### Data for this task
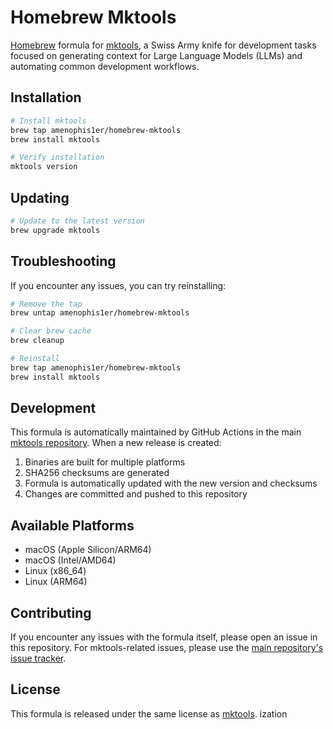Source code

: 
# Homebrew Mktools

[Homebrew](https://brew.sh) formula for [mktools](https://github.com/amenophis1er/mktools), a Swiss Army knife for development tasks focused on generating context for Large Language Models (LLMs) and automating common development workflows.

## Installation

```bash
# Install mktools
brew tap amenophis1er/homebrew-mktools
brew install mktools

# Verify installation
mktools version
```

## Updating

```bash
# Update to the latest version
brew upgrade mktools
```

## Troubleshooting

If you encounter any issues, you can try reinstalling:

```bash
# Remove the tap
brew untap amenophis1er/homebrew-mktools

# Clear brew cache
brew cleanup

# Reinstall
brew tap amenophis1er/homebrew-mktools
brew install mktools
```

## Development

This formula is automatically maintained by GitHub Actions in the main [mktools repository](https://github.com/amenophis1er/mktools). When a new release is created:

1. Binaries are built for multiple platforms
2. SHA256 checksums are generated
3. Formula is automatically updated with the new version and checksums
4. Changes are committed and pushed to this repository

## Available Platforms

- macOS (Apple Silicon/ARM64)
- macOS (Intel/AMD64)
- Linux (x86_64)
- Linux (ARM64)

## Contributing

If you encounter any issues with the formula itself, please open an issue in this repository. For mktools-related issues, please use the [main repository's issue tracker](https://github.com/amenophis1er/mktools/issues).

## License

This formula is released under the same license as [mktools](https://github.com/amenophis1er/mktools).
ization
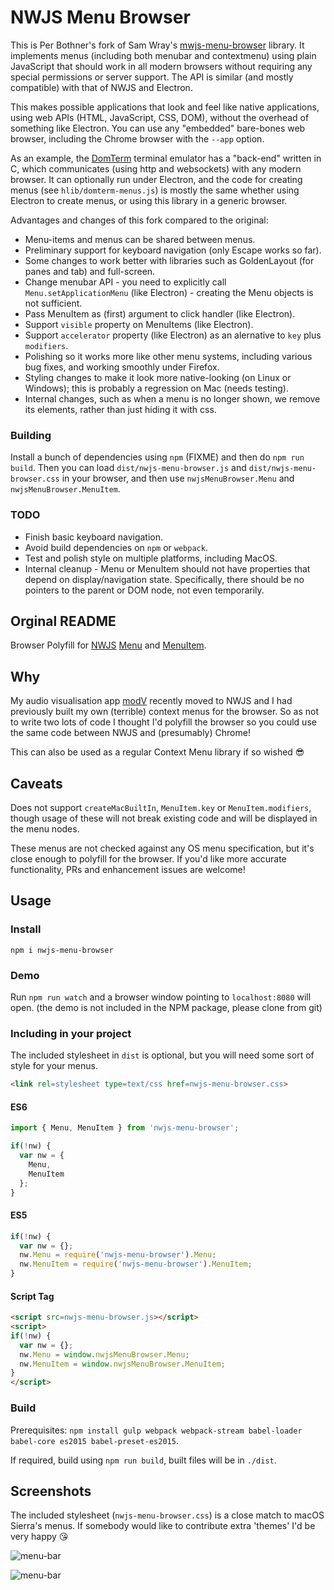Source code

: # NWJS Menu Browser

This is Per Bothner's fork of Sam Wray's [mwjs-menu-browser](https://github.com/2xAA/nwjs-menu-browser) library.
It implements menus (including both menubar and contextmenu)
using plain JavaScript that should work in all modern browsers without
requiring any special permissions or server support.
The API is similar (and mostly compatible) with that of NWJS and Electron.

This makes possible applications that look and feel like native
applications, using web APIs (HTML, JavaScript, CSS, DOM),
without the overhead of something like Electron.
You can use any "embedded" bare-bones web browser, including
the Chrome browser with the `--app` option.

As an example, the [DomTerm](https;//domterm.org) terminal emulator
has a "back-end" written in C, which communicates (using http and
websockets) with any modern browser.  It can optionally run under
Electron, and the code for creating menus (see `hlib/domterm-menus.js`)
is mostly the same whether using Electron to create menus, or using this
library in a generic browser.

Advantages and changes of this fork compared to the original:

* Menu-items and menus can be shared between menus.
* Preliminary support for keyboard navigation (only Escape works so far).
* Some changes to work better with libraries such as GoldenLayout
(for panes and tab) and full-screen.
* Change menubar API - you need to explicitly call `Menu.setApplicationMenu`
(like Electron) - creating the Menu objects is not sufficient.
* Pass MenuItem as (first) argument to click handler (like Electron).
* Support `visible` property on MenuItems (like Electron).
* Support `accelerator` property (like Electron) as an alernative to
`key` plus `modifiers`.
* Polishing so it works more like other menu systems, including
various bug fixes, and working smoothly under Firefox.
* Styling changes to make it look more native-looking (on Linux or Windows);
this is probably a regression on Mac (needs testing).
* Internal changes, such as when a menu is no longer shown, we remove
its elements, rather than just hiding it with css.

### Building

Install a bunch of dependencies using `npm` (FIXME)
and then do `npm run build`.  Then you can load
`dist/nwjs-menu-browser.js` and `dist/nwjs-menu-browser.css`
in your browser, and then use `nwjsMenuBrowser.Menu`
and  `nwjsMenuBrowser.MenuItem`.

### TODO
* Finish basic keyboard navigation.
* Avoid build dependencies on `npm` or `webpack`.
* Test and polish style on multiple platforms, including MacOS.
* Internal cleanup - Menu or MenuItem should not have properties
that depend on display/navigation state. Specifically, there
should be no pointers to the parent or DOM node, not even temporarily.

## Orginal README

Browser Polyfill for [NWJS](http://docs.nwjs.io/en/latest/) [Menu](http://docs.nwjs.io/en/latest/References/Menu/) and [MenuItem](http://docs.nwjs.io/en/latest/References/MenuItem/).

## Why

My audio visualisation app [modV](http://github.com/2xAA/modV/) recently moved to NWJS and I had previously built my own (terrible) context menus for the browser. So as not to write two lots of code I thought I'd polyfill the browser so you could use the same code between NWJS and (presumably) Chrome!

This can also be used as a regular Context Menu library if so wished 😎

## Caveats

Does not support ```createMacBuiltIn```, ```MenuItem.key``` or ```MenuItem.modifiers```, though usage of these will not break existing code and will be displayed in the menu nodes.

These menus are not checked against any OS menu specification, but it's close enough to polyfill for the browser.
If you'd like more accurate functionality, PRs and enhancement issues are welcome!

## Usage

### Install

`npm i nwjs-menu-browser`

### Demo

Run ```npm run watch``` and a browser window pointing to ```localhost:8080``` will open.
(the demo is not included in the NPM package, please clone from git)

### Including in your project

The included stylesheet in `dist` is optional, but you will need some sort of style for your menus.
```HTML
<link rel=stylesheet type=text/css href=nwjs-menu-browser.css>
```

#### ES6
```JavaScript
import { Menu, MenuItem } from 'nwjs-menu-browser';

if(!nw) {
  var nw = {
    Menu,
    MenuItem
  };
}
```

#### ES5
```JavaScript
if(!nw) {
  var nw = {};
  nw.Menu = require('nwjs-menu-browser').Menu;
  nw.MenuItem = require('nwjs-menu-browser').MenuItem;
}
```

#### Script Tag
```HTML
<script src=nwjs-menu-browser.js></script>
<script>
if(!nw) {
  var nw = {};
  nw.Menu = window.nwjsMenuBrowser.Menu;
  nw.MenuItem = window.nwjsMenuBrowser.MenuItem;
}
</script>
```

### Build

Prerequisites: ``npm install gulp webpack webpack-stream babel-loader babel-core es2015 babel-preset-es2015``.

If required, build using ```npm run build```, built files will be in ```./dist```.

## Screenshots
The included stylesheet (```nwjs-menu-browser.css```) is a close match to macOS Sierra's menus.
If somebody would like to contribute extra 'themes' I'd be very happy 😘

![menu-bar](./example-assets/images/menu-bar.png)

![menu-bar](./example-assets/images/context-menu.png)
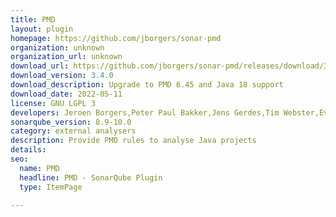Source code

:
 ```yaml
---
title: PMD
layout: plugin
homepage: https://github.com/jborgers/sonar-pmd
organization: unknown
organization_url: unknown
download_url: https://github.com/jborgers/sonar-pmd/releases/download/3.4.0/sonar-pmd-plugin-3.4.0.jar
download_version: 3.4.0
download_description: Upgrade to PMD 6.45 and Java 18 support
download_date: 2022-05-11
license: GNU LGPL 3
developers: Jeroen Borgers,Peter Paul Bakker,Jens Gerdes,Tim Webster,Evgeny Mandrikov
sonarqube_version: 8.9-10.0
category: external analysers
description: Provide PMD rules to analyse Java projects
details: 
seo:
  name: PMD
  headline: PMD - SonarQube Plugin
  type: ItemPage

---
```

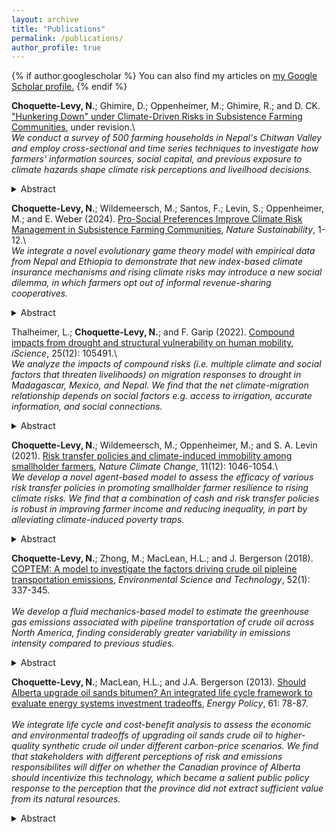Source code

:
 ```yaml
---
layout: archive
title: "Publications"
permalink: /publications/
author_profile: true
---
```


{% if author.googlescholar %}
  You can also find my articles on <u><a href="{{https://scholar.google.com/citations?user=FNY40x4AAAAJ&hl=en&oi=ao}}">my Google Scholar profile</a>.</u>
{% endif %}

**Choquette-Levy, N.**; Ghimire, D.; Oppenheimer, M.; Ghimire, R.; and D. CK. ["Hunkering Down" under Climate-Driven Risks in Subsistence Farming Communities](/files/HunkeringDownunderClimateRisk_maintext_2.28.2024.pdf), under revision.\\
\
*We conduct a survey of 500 farming households in Nepal's Chitwan Valley and employ cross-sectional and time series techniques to investigate how farmers' information sources, social capital, and previous exposure to climate hazards shape climate risk perceptions and liveilhood decisions.*

<details>
<summary>Abstract</summary>
Increasing climate risks introduce new sources of uncertainty to smallholder farmers' livelihood decisions. In response, several governments have invested in climate information services for farmers, but current evidence is mixed on how farmers actually integrate such information in their livelihood decision-making. In this study, we conduct a survey of 500 farming households in Nepal’s Chitwan Valley and employ a suite of cross-sectional and time series econometric techniques to analyze how farmers’ information sources, social capital, and previous exposure to climate hazards shape climate risk perceptions and livelihood decisions. We find that climate-driven risks are highly salient to household perceptions of farming risks; however, they also drive higher perceived risks of common livelihood diversification strategies, including rural-urban migration and off-farm employment. Further, access to greater informational and social capital may actually decrease the perceived risk of specific climate-driven hazards, including droughts and groundwater scarcity. Finally, we find that while farming households generally maintain diversified income portfolios, exposure to droughts and/or floods leads to persistent increases in the reliance on farming income, which we term a ``hunkering down" response. Our results indicate that efforts to build farmers' resilience to climate risks should especially account for perceived risks of livelihood alternatives, financial constraints, and loss-averse behavior in response to income shocks.
</details>

**Choquette-Levy, N.**; Wildemeersch, M.; Santos, F.; Levin, S.; Oppenheimer, M.; and E. Weber (2024). [Pro-Social Preferences Improve Climate Risk Management in Subsistence Farming Communities](https://www.nature.com/articles/s41893-024-01272-3), *Nature Sustainability*, 1-12.\\
\
*We integrate a novel evolutionary game theory model with empirical data from Nepal and Ethiopia to demonstrate that new index-based climate insurance mechanisms and rising climate risks may introduce a new social dilemma, in which farmers opt out of informal revenue-sharing cooperatives.*

<details>
<summary>Abstract</summary>
Several governments have tested formal index-based insurance to build climate resilience among smallholder farmers. Yet, adoption of such programmes has generated concerns that insurance may crowd out long-established informal risk transfer arrangements. Understanding this phenomenon requires new analytic approaches that capture dynamics of human social behaviour when facing risky events. Here we develop a modelling framework, based on evolutionary game theory and empirical data from Nepal and Ethiopia, to demonstrate that insurance may introduce a new social dilemma in farmer risk management strategies. We fnd that while socially optimal risk management is achieved when all farmers pursue a combination of formal and informal risk transfer, a community of self-interested agents is unable to maintain this co-existence under rising climate risks. We fnd that a combination of prosocial preferences— moderate altruism and solidarity—helps farmers overcome these concerns and achieve the social optimum. In our model, behavioural interventions that cue such preferences can reduce farmer expected losses by 26% and save approximately 5% of community agricultural income through reduced premium subsidies under climate risk levels likely to emerge in the coming decades.
</details>

Thalheimer, L.; **Choquette-Levy, N.**; and F. Garip (2022). [Compound impacts from drought and structural vulnerability on human mobility](https://www.sciencedirect.com/science/article/pii/S2589004222017631), *iScience*, 25(12): 105491.\\
\
*We analyze the impacts of compound risks (i.e. multiple climate and social factors that threaten livelihoods) on migration responses to drought in Madagascar, Mexico, and Nepal. We find that the net climate-migration relationship depends on social factors e.g. access to irrigation, accurate information, and social connections.*

<details>
<summary>Abstract</summary>
Extreme dry events already disrupt populations’ ability to migrate. In a warming climate, compound drought events could amplify vulnerability and drive forced migration. Here, we contribute the first multi-method research design on societal impacts from compound drought events. We show how mobility patterns are shaped by the intersection of drought and social vulnerability factors in three drought-prone countries – Madagascar, Nepal, and Mexico. We find that internal migration in agricultural communities in Mexico increased by 14 to 24 basis points from 1991 to 2018 and will prospectively increase by 2 to 15 basis points in Nepal in case of a compound drought event in 2025. We show that consecutive drought events exacerbate structural vulnerabilities, limiting migrants’ adaptation options, including long-range migration. We conclude that the additional social pre-conditions, e.g., social isolation and lack of accurate information, ultimately limit migration as an adaptation option for households vulnerable to compound drought events.
</details>


**Choquette-Levy, N.**; Wildemeersch, M.; Oppenheimer, M.; and S. A. Levin (2021). [Risk transfer policies and climate-induced immobility among smallholder farmers](https://www.nature.com/articles/s41558-021-01205-4), *Nature Climate Change*, 11(12): 1046-1054.\\
\
*We develop a novel agent-based model to assess the efficacy of various risk transfer policies in promoting smallholder farmer resilience to rising climate risks. We find that a combination of cash and risk transfer policies is robust in improving farmer income and reducing inequality, in part by alleviating climate-induced poverty traps.*

<details>
<summary>Abstract</summary>
Climate change is anticipated to impact smallholder farmer livelihoods substantially. However, empirical evidence is inconclusive regarding how increased climate stress affects smallholder farmers’ deployment of various livelihood strategies, including rural–urban migration. Here we use an agent-based model to show that in a South Asian agricultural community experiencing a 1.5 oC temperature increase by 2050, climate impacts are likely to decrease household income in 2050 by an average of 28%, with fewer households investing in both economic migration and cash crops, relative to a stationary climate. Pairing a small cash transfer with risk transfer mechanisms significantly increases the adoption of migration and cash crops, improves community incomes and reduces community inequality. While specific results depend on contextual factors such as risk preferences and climate risk exposure, these interventions are robust in improving adaptation outcomes and alleviating immobility, by addressing the intersection of risk aversion, financial constraints and climate impacts.
</details>


**Choquette-Levy, N.**; Zhong, M.; MacLean, H.L.; and J. Bergerson (2018). [COPTEM: A model to investigate the factors driving crude oil pipleine transportation emissions](https://pubs.acs.org/doi/abs/10.1021/acs.est.7b03398), *Environmental Science and Technology*, 52(1): 337-345.\
\
*We develop a fluid mechanics-based model to estimate the greenhouse gas emissions associated with pipeline transportation of crude oil across North America, finding considerably greater variability in emissions intensity compared to previous studies.*

<details>
<summary>Abstract</summary>
Previous transportation fuel life cycle assessment studies have not fully accounted for the full variability in the crude oil transport stage, for example, transporting a light crude through a high-diameter pipeline, vs transporting a heavy crude through a small-diameter pipeline. We develop a first-principles, fluid mechanics-based crude oil pipeline transportation emissions model (COPTEM) that calculates the greenhouse gas (GHG) emissions associated with pipeline transport as a function of crude oil parameters, pipeline dimensions, and external factors. Additionally, we estimate the emissions associated with the full life cycle of pipeline construction, maintenance, and disposal. This model is applied to an inventory of 62 major Canadian and U.S. pipelines (capacity greater than 100 000 barrels/day) to estimate the variability of GHG emissions associated with pipeline transportation. We demonstrate that pipeline GHG emissions intensities range from 0.23 to 20.3 g CO2e/(bbl·km), exhibiting considerably greater variability than data reported in other studies. A sensitivity analysis demonstrates that the linear velocity of crude transport and pipeline diameter are the most impactful parameters driving this variability. To illustrate one example of how COPTEM can be used, we develop an energy efficiency gap analysis to investigate the possibilities for more efficient pipeline transport of crude oil.
</details>


**Choquette-Levy, N.**; MacLean, H.L.; and J.A. Bergerson (2013). [Should Alberta upgrade oil sands bitumen? An integrated life cycle framework to evaluate energy systems investment tradeoffs](https://www.sciencedirect.com/science/article/pii/S0301421513003042?casa_token=z7vWKcPyUo8AAAAA:-7GHgFyAj16-AU2Kn7eVf3aYAxyH5_FPwb7dp9M6N8u7Oca16c4-W1MbtoCwTLTaIY3c6q4qB5K_), *Energy Policy*, 61: 78-87.\
\
*We integrate life cycle and cost-benefit analysis to assess the economic and environmental tradeoffs of upgrading oil sands crude oil to higher-quality synthetic crude oil under different carbon-price scenarios. We find that stakeholders with different perceptions of risk and emissions responsibilites will differ on whether the Canadian province of  Alberta should incentivize this technology, which became a salient public policy response to the perception that the province did not extract sufficient value from its natural resources.*

<details>
<summary>Abstract</summary>
The inclusion of greenhouse gas (GHG) emissions costs in energy systems investment decision-making requires the development of a framework that accounts for GHG and economic tradeoffs. This paper develops such a framework by integrating partial cost–benefit analysis with life cycle assessment to explore the question of whether bitumen should be upgraded in the Canadian province of Alberta to produce synthetic crude oil (SCO), or blended with light hydrocarbons to produce lower-quality diluted bitumen (dilbit). The net present value (NPV) of these options is calculated from the stakeholder perspectives of the oil sands industry, the Alberta public, and a climate-concerned Alberta resident. This calculation includes monetized GHG emissions costs stemming from a hypothetical economy-wide GHG price, and a sensitivity analysis explores the effects of variations in technical and economic conditions on stakeholders’ preferences. We find that under most plausible sets of conditions, industry would prefer the dilution option, while the climate-concerned Alberta resident would prefer the upgrading option. In contrast, the preferences of the general Alberta public depend on the values of key variables (e.g., the SCO-dilbit price differential). Key drivers of differences among stakeholders’ preferences include different perceptions of risks and responsibilities for life cycle GHG emissions.
</details>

### Task instructions
Going through the data above, count each line that contains "Linux" and give only that figure.

### Response to this task
3